(RECORDS PROVIDED)
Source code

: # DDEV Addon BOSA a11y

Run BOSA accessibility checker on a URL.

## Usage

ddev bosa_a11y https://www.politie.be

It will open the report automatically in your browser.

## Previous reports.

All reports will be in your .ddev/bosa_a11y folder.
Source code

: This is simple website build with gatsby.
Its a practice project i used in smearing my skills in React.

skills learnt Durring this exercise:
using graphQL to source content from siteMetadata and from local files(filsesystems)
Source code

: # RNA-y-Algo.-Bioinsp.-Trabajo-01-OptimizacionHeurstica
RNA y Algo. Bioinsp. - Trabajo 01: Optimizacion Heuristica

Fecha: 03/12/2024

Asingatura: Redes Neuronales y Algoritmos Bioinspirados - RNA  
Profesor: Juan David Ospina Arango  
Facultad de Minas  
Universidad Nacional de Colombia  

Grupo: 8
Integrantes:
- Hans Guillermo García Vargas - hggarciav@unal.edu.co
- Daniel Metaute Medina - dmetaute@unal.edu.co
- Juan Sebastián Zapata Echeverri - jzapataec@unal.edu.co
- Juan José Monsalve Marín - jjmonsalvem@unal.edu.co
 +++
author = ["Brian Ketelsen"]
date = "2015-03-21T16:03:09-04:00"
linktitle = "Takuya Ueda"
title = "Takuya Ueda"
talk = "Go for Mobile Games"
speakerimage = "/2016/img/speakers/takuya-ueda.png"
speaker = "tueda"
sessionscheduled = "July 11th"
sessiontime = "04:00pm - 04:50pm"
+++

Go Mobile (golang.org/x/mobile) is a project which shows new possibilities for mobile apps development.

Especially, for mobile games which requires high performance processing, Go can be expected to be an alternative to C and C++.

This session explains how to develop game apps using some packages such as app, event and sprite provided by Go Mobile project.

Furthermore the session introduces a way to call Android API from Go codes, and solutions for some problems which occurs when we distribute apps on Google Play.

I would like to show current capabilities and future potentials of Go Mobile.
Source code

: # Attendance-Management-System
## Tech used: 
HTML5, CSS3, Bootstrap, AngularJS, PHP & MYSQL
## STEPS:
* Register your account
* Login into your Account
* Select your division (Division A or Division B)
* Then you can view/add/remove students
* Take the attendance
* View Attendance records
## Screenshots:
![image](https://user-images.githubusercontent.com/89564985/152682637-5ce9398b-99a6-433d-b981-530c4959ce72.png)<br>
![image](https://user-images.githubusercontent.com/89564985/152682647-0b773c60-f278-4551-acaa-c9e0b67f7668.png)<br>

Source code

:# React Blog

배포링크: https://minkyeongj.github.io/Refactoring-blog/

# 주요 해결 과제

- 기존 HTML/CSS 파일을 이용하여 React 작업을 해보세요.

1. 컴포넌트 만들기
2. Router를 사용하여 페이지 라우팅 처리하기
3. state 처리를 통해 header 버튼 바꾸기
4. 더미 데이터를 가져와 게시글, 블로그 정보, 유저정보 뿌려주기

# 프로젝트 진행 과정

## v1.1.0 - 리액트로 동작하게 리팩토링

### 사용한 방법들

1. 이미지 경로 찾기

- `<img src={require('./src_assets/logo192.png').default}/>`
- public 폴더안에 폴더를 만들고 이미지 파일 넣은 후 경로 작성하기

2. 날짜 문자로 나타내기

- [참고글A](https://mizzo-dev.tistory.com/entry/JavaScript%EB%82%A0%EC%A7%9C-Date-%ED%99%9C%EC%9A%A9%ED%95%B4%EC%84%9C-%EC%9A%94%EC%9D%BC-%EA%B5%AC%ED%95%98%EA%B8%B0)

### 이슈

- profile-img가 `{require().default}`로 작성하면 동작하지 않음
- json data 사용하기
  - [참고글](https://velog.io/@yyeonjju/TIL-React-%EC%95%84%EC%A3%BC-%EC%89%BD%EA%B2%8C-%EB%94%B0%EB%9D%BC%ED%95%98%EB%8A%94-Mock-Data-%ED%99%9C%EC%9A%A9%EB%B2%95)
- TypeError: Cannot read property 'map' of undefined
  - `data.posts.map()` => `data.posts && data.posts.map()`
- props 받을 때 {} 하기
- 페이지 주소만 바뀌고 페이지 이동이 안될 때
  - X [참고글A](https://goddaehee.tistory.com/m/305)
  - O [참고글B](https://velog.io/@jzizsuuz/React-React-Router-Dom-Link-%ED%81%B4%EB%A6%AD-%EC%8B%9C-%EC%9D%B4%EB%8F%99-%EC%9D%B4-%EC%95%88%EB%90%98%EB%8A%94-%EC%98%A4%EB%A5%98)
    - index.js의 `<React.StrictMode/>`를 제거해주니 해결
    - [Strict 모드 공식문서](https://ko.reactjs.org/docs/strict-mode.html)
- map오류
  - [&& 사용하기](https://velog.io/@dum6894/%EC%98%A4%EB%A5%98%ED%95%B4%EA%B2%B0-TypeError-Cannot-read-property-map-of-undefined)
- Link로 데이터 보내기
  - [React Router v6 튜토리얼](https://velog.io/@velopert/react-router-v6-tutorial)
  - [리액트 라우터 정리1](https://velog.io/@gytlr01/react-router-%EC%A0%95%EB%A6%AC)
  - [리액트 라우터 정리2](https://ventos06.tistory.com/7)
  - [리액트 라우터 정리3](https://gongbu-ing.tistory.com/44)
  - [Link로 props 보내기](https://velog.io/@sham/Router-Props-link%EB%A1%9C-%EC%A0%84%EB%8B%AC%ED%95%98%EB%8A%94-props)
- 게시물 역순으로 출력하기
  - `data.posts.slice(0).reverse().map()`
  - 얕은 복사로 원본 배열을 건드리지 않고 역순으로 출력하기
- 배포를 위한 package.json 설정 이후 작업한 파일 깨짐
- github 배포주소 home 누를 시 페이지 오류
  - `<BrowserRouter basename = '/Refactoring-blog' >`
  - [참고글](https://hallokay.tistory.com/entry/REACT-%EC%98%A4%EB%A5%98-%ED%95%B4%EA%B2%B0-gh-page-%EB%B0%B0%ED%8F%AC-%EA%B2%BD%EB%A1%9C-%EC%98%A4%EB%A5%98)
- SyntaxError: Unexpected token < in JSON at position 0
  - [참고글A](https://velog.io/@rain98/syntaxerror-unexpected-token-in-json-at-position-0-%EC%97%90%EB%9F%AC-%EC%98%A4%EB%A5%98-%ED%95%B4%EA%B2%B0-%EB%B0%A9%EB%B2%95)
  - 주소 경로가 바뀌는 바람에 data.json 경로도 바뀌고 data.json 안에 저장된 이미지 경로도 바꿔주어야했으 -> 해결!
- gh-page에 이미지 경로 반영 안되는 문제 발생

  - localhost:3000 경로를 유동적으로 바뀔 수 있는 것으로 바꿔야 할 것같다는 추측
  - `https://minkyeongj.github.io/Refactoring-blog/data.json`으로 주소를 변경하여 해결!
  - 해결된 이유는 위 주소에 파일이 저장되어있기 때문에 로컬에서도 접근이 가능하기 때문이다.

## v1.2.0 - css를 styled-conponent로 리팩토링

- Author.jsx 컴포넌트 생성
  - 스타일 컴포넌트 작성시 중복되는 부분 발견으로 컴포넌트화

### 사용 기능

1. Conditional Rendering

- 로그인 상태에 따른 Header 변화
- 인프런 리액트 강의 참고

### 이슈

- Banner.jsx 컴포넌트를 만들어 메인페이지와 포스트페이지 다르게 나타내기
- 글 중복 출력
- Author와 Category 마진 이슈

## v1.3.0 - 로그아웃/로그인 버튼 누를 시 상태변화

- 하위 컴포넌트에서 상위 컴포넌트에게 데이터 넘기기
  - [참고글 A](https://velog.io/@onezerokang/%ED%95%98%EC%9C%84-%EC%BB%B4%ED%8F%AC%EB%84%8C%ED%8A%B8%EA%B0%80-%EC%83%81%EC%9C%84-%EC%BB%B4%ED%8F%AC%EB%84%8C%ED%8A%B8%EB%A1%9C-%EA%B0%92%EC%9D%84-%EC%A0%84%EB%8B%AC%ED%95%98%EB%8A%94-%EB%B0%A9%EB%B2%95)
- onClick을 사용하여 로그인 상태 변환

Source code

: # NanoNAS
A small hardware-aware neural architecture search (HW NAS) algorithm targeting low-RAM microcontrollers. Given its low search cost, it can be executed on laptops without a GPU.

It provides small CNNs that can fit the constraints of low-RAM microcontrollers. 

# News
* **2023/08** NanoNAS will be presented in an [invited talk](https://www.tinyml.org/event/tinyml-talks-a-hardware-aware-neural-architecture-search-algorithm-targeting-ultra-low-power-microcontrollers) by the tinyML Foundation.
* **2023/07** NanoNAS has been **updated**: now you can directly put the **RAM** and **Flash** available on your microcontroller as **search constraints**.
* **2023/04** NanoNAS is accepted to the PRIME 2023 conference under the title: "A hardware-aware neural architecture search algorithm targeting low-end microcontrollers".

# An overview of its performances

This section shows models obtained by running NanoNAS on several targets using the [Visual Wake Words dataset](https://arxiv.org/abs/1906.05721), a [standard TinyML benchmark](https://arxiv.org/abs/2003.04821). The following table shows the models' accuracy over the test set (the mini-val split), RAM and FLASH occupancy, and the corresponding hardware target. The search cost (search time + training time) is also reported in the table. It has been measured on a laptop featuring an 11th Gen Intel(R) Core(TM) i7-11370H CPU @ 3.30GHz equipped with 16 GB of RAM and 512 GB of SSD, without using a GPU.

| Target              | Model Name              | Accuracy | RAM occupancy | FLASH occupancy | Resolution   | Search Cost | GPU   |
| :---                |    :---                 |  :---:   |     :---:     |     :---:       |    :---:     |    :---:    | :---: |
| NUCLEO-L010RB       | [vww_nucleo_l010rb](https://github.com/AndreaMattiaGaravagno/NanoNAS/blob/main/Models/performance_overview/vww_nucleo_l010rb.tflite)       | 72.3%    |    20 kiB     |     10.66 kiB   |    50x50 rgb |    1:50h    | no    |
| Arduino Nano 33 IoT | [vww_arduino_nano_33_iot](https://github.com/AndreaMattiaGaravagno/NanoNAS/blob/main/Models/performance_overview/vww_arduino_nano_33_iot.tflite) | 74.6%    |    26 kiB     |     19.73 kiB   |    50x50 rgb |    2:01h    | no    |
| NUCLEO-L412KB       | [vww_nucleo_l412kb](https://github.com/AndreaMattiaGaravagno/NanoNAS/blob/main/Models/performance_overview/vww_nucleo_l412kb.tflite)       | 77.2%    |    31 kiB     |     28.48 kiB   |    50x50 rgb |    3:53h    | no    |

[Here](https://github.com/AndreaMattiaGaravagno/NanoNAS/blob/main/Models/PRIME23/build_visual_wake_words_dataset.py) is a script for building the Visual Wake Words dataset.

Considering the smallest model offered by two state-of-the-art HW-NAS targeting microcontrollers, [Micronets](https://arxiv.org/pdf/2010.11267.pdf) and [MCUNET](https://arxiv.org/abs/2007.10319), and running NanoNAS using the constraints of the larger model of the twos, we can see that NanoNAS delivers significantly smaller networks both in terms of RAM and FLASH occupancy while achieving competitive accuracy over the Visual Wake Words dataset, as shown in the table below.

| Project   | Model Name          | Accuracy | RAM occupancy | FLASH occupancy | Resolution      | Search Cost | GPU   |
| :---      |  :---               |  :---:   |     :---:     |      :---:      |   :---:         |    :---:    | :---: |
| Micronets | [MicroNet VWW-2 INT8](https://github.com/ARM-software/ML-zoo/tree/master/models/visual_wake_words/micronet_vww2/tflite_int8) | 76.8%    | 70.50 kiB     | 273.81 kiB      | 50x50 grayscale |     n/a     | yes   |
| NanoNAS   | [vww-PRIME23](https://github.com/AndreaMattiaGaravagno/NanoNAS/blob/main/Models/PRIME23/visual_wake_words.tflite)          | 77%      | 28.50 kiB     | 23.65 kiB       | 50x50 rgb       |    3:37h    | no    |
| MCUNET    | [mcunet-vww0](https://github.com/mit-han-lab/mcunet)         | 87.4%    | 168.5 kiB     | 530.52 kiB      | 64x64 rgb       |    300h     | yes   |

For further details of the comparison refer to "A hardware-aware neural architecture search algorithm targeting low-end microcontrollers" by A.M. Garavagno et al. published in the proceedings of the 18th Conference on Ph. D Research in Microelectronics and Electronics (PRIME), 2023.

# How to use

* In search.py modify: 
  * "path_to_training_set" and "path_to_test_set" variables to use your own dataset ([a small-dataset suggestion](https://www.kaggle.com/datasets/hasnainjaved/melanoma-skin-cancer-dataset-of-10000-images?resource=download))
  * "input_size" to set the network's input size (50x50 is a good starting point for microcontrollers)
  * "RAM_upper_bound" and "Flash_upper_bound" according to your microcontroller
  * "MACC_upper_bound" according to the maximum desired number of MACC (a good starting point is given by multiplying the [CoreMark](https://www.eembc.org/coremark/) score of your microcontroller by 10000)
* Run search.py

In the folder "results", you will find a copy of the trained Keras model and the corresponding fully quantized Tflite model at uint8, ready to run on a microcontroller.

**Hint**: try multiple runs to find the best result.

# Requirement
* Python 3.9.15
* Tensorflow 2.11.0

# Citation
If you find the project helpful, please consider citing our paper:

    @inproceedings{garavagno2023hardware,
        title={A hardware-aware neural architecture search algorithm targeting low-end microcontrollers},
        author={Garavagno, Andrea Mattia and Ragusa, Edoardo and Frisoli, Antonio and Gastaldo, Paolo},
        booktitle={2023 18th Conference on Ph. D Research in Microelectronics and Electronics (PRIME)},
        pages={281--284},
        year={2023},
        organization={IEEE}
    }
(End RECORDS PROVIDED)
PROBLEM STATEMENT — Check the entries above for the word "Trabajo" and copy every line where it turns up.

ANSWER AREA —
: # RNA-y-Algo.-Bioinsp.-Trabajo-01-OptimizacionHeurstica
RNA y Algo. Bioinsp. - Trabajo 01: Optimizacion Heuristica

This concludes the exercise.